* _Data shown_
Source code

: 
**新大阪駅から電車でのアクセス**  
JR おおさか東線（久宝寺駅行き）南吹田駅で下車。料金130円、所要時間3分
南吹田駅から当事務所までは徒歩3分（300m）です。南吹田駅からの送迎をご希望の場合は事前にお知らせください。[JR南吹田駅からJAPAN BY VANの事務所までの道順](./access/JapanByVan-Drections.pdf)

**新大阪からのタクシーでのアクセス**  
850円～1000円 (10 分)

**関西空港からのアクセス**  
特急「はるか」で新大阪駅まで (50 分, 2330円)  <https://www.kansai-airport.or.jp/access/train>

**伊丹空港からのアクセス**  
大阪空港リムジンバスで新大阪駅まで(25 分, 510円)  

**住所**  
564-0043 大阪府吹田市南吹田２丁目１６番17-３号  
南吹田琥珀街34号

* _Task objective_
All records should be written out again exactly as given.

* _Result of the task_
Source code

: 
**新大阪駅から電車でのアクセス**  
JR おおさか東線（久宝寺駅行き）南吹田駅で下車。料金130円、所要時間3分
南吹田駅から当事務所までは徒歩3分（300m）です。南吹田駅からの送迎をご希望の場合は事前にお知らせください。[JR南吹田駅からJAPAN BY VANの事務所までの道順](./access/JapanByVan-Drections.pdf)

**新大阪からのタクシーでのアクセス**  
850円～1000円 (10 分)

**関西空港からのアクセス**  
特急「はるか」で新大阪駅まで (50 分, 2330円)  <https://www.kansai-airport.or.jp/access/train>

**伊丹空港からのアクセス**  
大阪空港リムジンバスで新大阪駅まで(25 分, 510円)  

**住所**  
564-0043 大阪府吹田市南吹田２丁目１６番17-３号  
南吹田琥珀街34号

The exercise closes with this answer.